The Carmen Thyssen Museum project in the former Comedia cinema is moving forward. Will a museum of Catalan painting in such a central location draw visitors away from the MNAC?

— I've asked them to show me the project, and so far they haven't. Carmen and I have a very good relationship; there's a personal trust between us. We're the only ones who told her the truth when they promised her the pavilion, and we told her it wouldn't happen, that they wouldn't rent it to her. That said, and with all due respect to Carmen, the collection includes some Casas and Rusiñols works that would be in reserve here, except for two or three.
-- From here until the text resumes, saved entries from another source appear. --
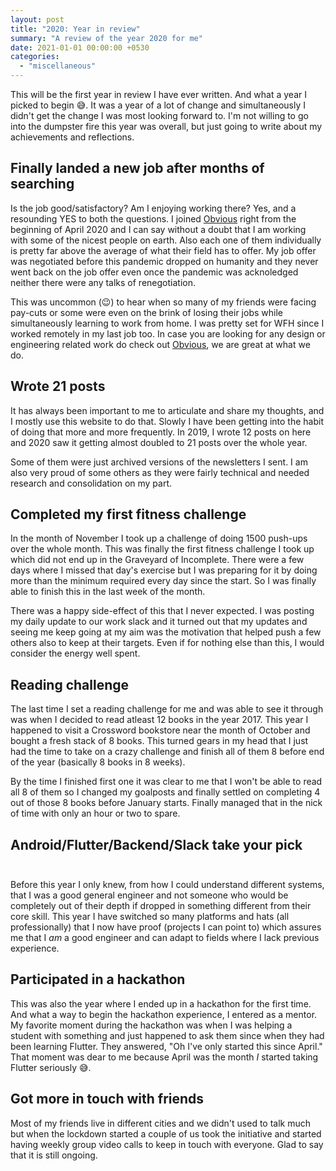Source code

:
 ```yaml
---
layout: post
title: "2020: Year in review"
summary: "A review of the year 2020 for me"
date: 2021-01-01 00:00:00 +0530
categories:
  - "miscellaneous"
---
```


This will be the first year in review I have ever written. And what a year I picked to begin 😅. It was a year of a lot of change and simultaneously I didn't get the change I was most looking forward to. I'm not willing to go into the dumpster fire this year was overall, but just going to write about my achievements and reflections.

## Finally landed a new job after months of searching

Is the job good/satisfactory? Am I enjoying working there? Yes, and a resounding YES to both the questions. I joined [Obvious](https://obvious.in) right from the beginning of April 2020 and I can say without a doubt that I am working with some of the nicest people on earth. Also each one of them individually is pretty far above the average of what their field has to offer. My job offer was negotiated before this pandemic dropped on humanity and they never went back on the job offer even once the pandemic was acknoledged neither there were any talks of renegotiation.

This was uncommon (😉) to hear when so many of my friends were facing pay-cuts or some were even on the brink of losing their jobs while simultaneously learning to work from home. I was pretty set for WFH since I worked remotely in my last job too. In case you are looking for any design or engineering related work do check out [Obvious](https://obvious.in), we are great at what we do.

## Wrote 21 posts

It has always been important to me to articulate and share my thoughts, and I mostly use this website to do that. Slowly I have been getting into the habit of doing that more and more frequently. In 2019, I wrote 12 posts on here and 2020 saw it getting almost doubled to 21 posts over the whole year.

Some of them were just archived versions of the newsletters I sent. I am also very proud of some others as they were fairly technical and needed research and consolidation on my part.

## Completed my first fitness challenge

In the month of November I took up a challenge of doing 1500 push-ups over the whole month. This was finally the first fitness challenge I took up which did not end up in the Graveyard of Incomplete. There were a few days where I missed that day's exercise but I was preparing for it by doing more than the minimum required every day since the start. So I was finally able to finish this in the last week of the month.

There was a happy side-effect of this that I never expected. I was posting my daily update to our work slack and it turned out that my updates and seeing me keep going at my aim was the motivation that helped push a few others also to keep at their targets. Even if for nothing else than this, I would consider the energy well spent.

## Reading challenge

The last time I set a reading challenge for me and was able to see it through was when I decided to read atleast 12 books in the year 2017. This year I happened to visit a Crossword bookstore near the month of October and bought a fresh stack of 8 books. This turned gears in my head that I just had the time to take on a crazy challenge and finish all of them 8 before end of the year (basically 8 books in 8 weeks).

By the time I finished first one it was clear to me that I won't be able to read all 8 of them so I changed my goalposts and finally settled on completing 4 out of those 8 books before January starts. Finally managed that in the nick of time with only an hour or two to spare.

## Android/Flutter/Backend/Slack take your pick<br><br>

Before this year I only knew, from how I could understand different systems, that I was a good general engineer and not someone who would be completely out of their depth if dropped in something different from their core skill. This year I have switched so many platforms and hats (all professionally) that I now have proof (projects I can point to) which assures me that I _am_ a good engineer and can adapt to fields where I lack previous experience.

## Participated in a hackathon

This was also the year where I ended up in a hackathon for the first time. And what a way to begin the hackathon experience, I entered as a mentor. My favorite moment during the hackathon was when I was helping a student with something and just happened to ask them since when they had been learning Flutter. They answered, "Oh I've only started this since April." That moment was dear to me because April was the month _I_ started taking Flutter seriously 😅.

## Got more in touch with friends

Most of my friends live in different cities and we didn't used to talk much but when the lockdown started a couple of us took the initiative and started having weekly group video calls to keep in touch with everyone. Glad to say that it is still ongoing.
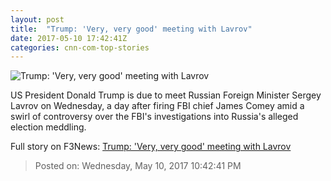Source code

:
 ```yaml
---
layout: post
title:  "Trump: 'Very, very good' meeting with Lavrov"
date: 2017-05-10 17:42:41Z
categories: cnn-com-top-stories
---
```


![Trump: 'Very, very good' meeting with Lavrov](http://i2.cdn.cnn.com/cnnnext/dam/assets/170412142829-01-sergey-lavrov-0412-super-tease.jpg)

US President Donald Trump is due to meet Russian Foreign Minister Sergey Lavrov on Wednesday, a day after firing FBI chief James Comey amid a swirl of controversy over the FBI's investigations into Russia's alleged election meddling.


Full story on F3News: [Trump: 'Very, very good' meeting with Lavrov](http://www.f3nws.com/n/dQtKrE)

> Posted on: Wednesday, May 10, 2017 10:42:41 PM
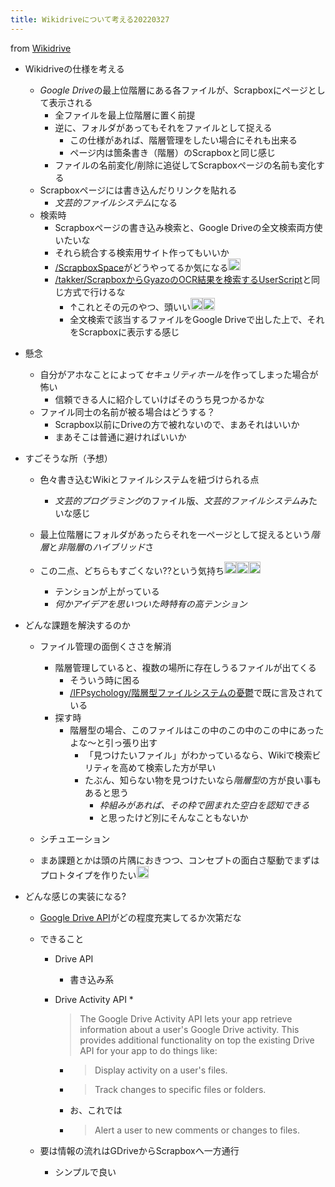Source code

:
 ```yaml
---
title: Wikidriveについて考える20220327
---
```


from [Wikidrive](Wikidrive.md)

* Wikidriveの仕様を考える
  
  * *Google Drive*の最上位階層にある各ファイルが、Scrapboxにページとして表示される
    * 全ファイルを最上位階層に置く前提
    * 逆に、フォルダがあってもそれをファイルとして捉える
      * この仕様があれば、階層管理をしたい場合にそれも出来る
      * ページ内は箇条書き（階層）のScrapboxと同じ感じ
    * ファイルの名前変化/削除に追従してScrapboxページの名前も変化する
  * Scrapboxページには書き込んだりリンクを貼れる
    * *文芸的ファイルシステム*になる
  * 検索時
    * Scrapboxページの書き込み検索と、Google Driveの全文検索両方使いたいな
    * それら統合する検索用サイト作ってもいいか
    * [/ScrapboxSpace](https://scrapbox.io/ScrapboxSpace)がどうやってるか気になる<img src='https://scrapbox.io/api/pages/blu3mo-public/blu3mo/icon' alt='blu3mo.icon' height="19.5"/>
    * [/takker/ScrapboxからGyazoのOCR結果を検索するUserScript](https://scrapbox.io/takker/ScrapboxからGyazoのOCR結果を検索するUserScript)と同じ方式で行けるな
      * ↑これとその元のやつ、頭いい<img src='https://scrapbox.io/api/pages/blu3mo-public/blu3mo/icon' alt='blu3mo.icon' height="19.5"/><img src='https://scrapbox.io/api/pages/blu3mo-public/blu3mo/icon' alt='blu3mo.icon' height="19.5"/>
      * 全文検索で該当するファイルをGoogle Driveで出した上で、それをScrapboxに表示する感じ
* 懸念
  
  * 自分がアホなことによって*セキュリティホール*を作ってしまった場合が怖い
    * 信頼できる人に紹介していけばそのうち見つかるかな
  * ファイル同士の名前が被る場合はどうする？
    * Scrapbox以前にDriveの方で被れないので、まあそれはいいか
    * まあそこは普通に避ければいいか
* すごそうな所（予想）
  
  * 色々書き込むWikiとファイルシステムを紐づけられる点
    * *文芸的プログラミング*のファイル版、*文芸的ファイルシステム*みたいな感じ
  * 最上位階層にフォルダがあったらそれを一ページとして捉えるという*階層*と*非階層*の*ハイブリッド*さ
  * この二点、どちらもすごくない??という気持ち<img src='https://scrapbox.io/api/pages/blu3mo-public/blu3mo/icon' alt='blu3mo.icon' height="19.5"/><img src='https://scrapbox.io/api/pages/blu3mo-public/blu3mo/icon' alt='blu3mo.icon' height="19.5"/><img src='https://scrapbox.io/api/pages/blu3mo-public/blu3mo/icon' alt='blu3mo.icon' height="19.5"/>

    * テンションが上がっている
    * *何かアイデアを思いついた時特有の高テンション*
* どんな課題を解決するのか
  
  * ファイル管理の面倒くささを解消
    
    * 階層管理していると、複数の場所に存在しうるファイルが出てくる
      * そういう時に困る
      * [/IFPsychology/階層型ファイルシステムの憂鬱](https://scrapbox.io/IFPsychology/階層型ファイルシステムの憂鬱)で既に言及されている
    * 探す時
      * 階層型の場合、このファイルはこの中のこの中のこの中にあったよな〜と引っ張り出す
        * 「見つけたいファイル」がわかっているなら、Wikiで検索ビリティを高めて検索した方が早い
        * たぶん、知らない物を見つけたいなら*階層型*の方が良い事もあると思う
          * *枠組みがあれば、その枠で囲まれた空白を認知できる*
          * と思ったけど別にそんなこともないか
  * シチュエーション
  
  * まあ課題とかは頭の片隅におきつつ、コンセプトの面白さ駆動でまずはプロトタイプを作りたい<img src='https://scrapbox.io/api/pages/blu3mo-public/blu3mo/icon' alt='blu3mo.icon' height="19.5"/>

* どんな感じの実装になる?
  
  * [Google Drive API](Google%20Drive%20API.md)がどの程度充実してるか次第だな
  * できること
    * Drive API
      * 書き込み系
    * Drive Activity API
      * 
         > 
         > The Google Drive Activity API lets your app retrieve information about a user's Google Drive activity. This provides additional functionality on top the existing Drive API for your app to do things like:
        
        * 
           > 
           > Display activity on a user's files.
        
        * 
           > 
           > Track changes to specific files or folders.
        
        * お、これでは
        * 
           > 
           > Alert a user to new comments or changes to files.
  
  * 要は情報の流れはGDriveからScrapboxへ一方通行
    * シンプルで良い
Jujol and the master of Cabestany, the major exhibitions at the MNAC in 2026

The two main protagonists of the MNAC in 2026 will be the architect Josep Maria Jujol and the 12th-century sculptor known as the Master of Cabestany, considered a Picasso of his time. " Sant Pere de Rodes and the Master of Cabestany: The Construction of a Myth" (March 19 to June 29) will include more than one hundred works, among them sculptures, paintings, illuminated manuscripts, drawings, and documents from national and international institutions. The exhibition stems from the discovery of several pieces from the lost portal of Sant Pere de Rodes and the acquisition of four of these pieces by the museum. Meanwhile, "Jujol, by Perejaume" (November 26, 2026 to March 28, 2027) will be the first major exhibition dedicated to the architect following the donation of his entire documentary collection to the COAC (Official College of Architects of Catalonia) and the MNAC. Perejaume is considered one of the leading scholars of Jujol's work. In addition to drawings, objects and furniture by Jujol, the exhibition will include works by other architects and artists including Antoni Gaudí, Bruno Taut, Vladimir Tatlin and Henri Matisse.